> _BRIEF_
Go through the data and copy each line that holds "from".

##############################

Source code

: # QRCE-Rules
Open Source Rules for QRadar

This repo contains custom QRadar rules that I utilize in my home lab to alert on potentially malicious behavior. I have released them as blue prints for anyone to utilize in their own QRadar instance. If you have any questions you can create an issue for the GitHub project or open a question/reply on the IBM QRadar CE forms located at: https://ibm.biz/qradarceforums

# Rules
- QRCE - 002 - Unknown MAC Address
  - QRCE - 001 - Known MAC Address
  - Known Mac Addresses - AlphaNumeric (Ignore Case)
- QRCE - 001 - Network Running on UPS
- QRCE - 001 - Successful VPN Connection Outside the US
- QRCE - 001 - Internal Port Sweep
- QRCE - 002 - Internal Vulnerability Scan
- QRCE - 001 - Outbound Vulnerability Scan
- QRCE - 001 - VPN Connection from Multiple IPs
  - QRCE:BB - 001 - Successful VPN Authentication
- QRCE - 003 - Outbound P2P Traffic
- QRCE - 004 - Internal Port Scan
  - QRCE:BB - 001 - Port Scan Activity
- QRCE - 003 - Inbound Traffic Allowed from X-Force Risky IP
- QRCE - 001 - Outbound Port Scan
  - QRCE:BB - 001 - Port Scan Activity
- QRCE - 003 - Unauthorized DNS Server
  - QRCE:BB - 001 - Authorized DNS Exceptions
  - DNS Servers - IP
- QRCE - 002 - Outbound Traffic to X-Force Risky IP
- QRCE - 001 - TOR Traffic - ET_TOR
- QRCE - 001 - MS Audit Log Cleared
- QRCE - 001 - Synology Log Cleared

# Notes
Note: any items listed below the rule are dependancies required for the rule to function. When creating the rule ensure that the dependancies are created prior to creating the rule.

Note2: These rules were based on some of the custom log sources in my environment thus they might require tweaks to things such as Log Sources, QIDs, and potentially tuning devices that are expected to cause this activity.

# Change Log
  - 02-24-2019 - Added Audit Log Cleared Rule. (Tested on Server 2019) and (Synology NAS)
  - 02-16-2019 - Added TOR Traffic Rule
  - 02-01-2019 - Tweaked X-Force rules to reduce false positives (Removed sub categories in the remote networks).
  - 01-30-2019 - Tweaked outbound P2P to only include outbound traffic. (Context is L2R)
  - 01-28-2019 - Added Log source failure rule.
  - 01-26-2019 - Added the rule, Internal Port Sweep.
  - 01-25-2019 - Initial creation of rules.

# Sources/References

##############################

> _SOLUTION TO THIS TASK_
- QRCE - 001 - VPN Connection from Multiple IPs
- QRCE - 003 - Inbound Traffic Allowed from X-Force Risky IP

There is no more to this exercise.